Genome copies-to-p.f.u. ratios decreased for the Wash1 virus upon passage from P4–P6. Although we did not examine them, it is likely that this represents a reduction in virus particles. This potential reduction in virus particles may have implications for SARS-CoV-2 pathogenesis studies, since it has been well documented with alphaviruses, also enveloped positive-sense RNA viruses, that decreases in particle-to-p.f.u. ratios observed with passage correlate with enhanced infection efficiency for cells on which the viruses were amplified. With alphaviruses, this often involves the accumulation of neutral or negatively charged to positively charged amino acid substitution mutations that enhance binding to cell surface heparan sulfate [34, 59–61]. Furthermore, passaged viruses are generally attenuated in animal models of disease either through the effects of efficient heparan sulfate binding on virus dissemination or reduction in actual particle doses given when plaque-forming units were used to determine inocula [59, 60, 62, 63]. However, we did not observe mutation to positively charged amino acids in the SARS-CoV-2 S protein with passage, suggesting that a different selective pressure might be in play.

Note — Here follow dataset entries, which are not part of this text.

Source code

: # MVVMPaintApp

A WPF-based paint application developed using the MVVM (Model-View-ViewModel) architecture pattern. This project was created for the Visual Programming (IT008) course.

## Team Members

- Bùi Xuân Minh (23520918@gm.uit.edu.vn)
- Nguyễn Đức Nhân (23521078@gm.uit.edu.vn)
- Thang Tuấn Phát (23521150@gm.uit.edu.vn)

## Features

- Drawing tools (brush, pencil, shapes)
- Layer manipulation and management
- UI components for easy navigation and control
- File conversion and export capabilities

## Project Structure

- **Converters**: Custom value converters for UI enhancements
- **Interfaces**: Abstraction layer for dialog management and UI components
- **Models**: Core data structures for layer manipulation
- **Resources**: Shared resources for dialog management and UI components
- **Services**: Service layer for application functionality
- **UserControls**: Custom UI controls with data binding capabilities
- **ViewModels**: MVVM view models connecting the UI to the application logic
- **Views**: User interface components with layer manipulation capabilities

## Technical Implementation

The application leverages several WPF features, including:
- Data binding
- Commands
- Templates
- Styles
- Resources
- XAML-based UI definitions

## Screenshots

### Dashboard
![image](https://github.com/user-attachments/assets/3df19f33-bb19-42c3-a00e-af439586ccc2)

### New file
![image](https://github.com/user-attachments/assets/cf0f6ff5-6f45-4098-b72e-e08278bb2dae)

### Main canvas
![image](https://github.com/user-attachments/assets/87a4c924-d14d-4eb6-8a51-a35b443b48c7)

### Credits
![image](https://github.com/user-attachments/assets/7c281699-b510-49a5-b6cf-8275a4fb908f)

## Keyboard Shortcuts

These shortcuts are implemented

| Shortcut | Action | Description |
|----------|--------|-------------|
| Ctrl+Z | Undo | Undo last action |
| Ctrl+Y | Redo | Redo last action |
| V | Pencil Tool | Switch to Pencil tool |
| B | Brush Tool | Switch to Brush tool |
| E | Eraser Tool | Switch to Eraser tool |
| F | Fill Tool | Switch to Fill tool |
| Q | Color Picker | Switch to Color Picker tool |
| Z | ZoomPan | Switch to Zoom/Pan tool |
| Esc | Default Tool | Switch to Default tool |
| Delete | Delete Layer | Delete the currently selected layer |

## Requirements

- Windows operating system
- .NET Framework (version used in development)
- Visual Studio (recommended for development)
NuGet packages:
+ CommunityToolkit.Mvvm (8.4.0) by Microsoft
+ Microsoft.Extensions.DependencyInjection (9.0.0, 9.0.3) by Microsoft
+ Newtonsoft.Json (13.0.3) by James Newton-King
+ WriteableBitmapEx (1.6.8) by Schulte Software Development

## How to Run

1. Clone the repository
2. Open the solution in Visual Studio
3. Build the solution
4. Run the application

The neutralization assays were developed using Munich : P3 stock, since it had no deletions in the furin cleavage signal. Since the neutralizing antibody titres we determined are at the high end of those reported by other groups [38–42], we investigated whether there was any difference in neutralizing capacity against the Wash1 : P6 mixed population virus stock, with a deletion in the cleavage signal. There was no difference in neutralization capacity between the two virus stocks. This suggests that the use of a virus containing the furin cleavage site deletion in such assays should not affect the detection of neutralizing antibodies, or the titres thereof, at least when virus stocks are prepared on Vero E6 cells. Follow-up studies, which lie beyond the scope of the present communication, using other disease-relevant cell types and cells over-expressing proteases such as furin, which may cleave the SARS-CoV-2 S proteins, will be critical to undertake, as will the assessment of the relative levels of cleaved versus uncleaved S protein in infectious virus particles. These data demonstrating perturbation of the furin cleavage signal during cell culture led us to halt using Vero E6-derived Wash1 stocks for pathogenesis studies in animals. An important conclusion from this work is that SARS-CoV-2 used to infect animals should be the lowest passage level possible and confirmed by sequencing. This will be especially relevant for efficacy studies of vaccines and antivirals.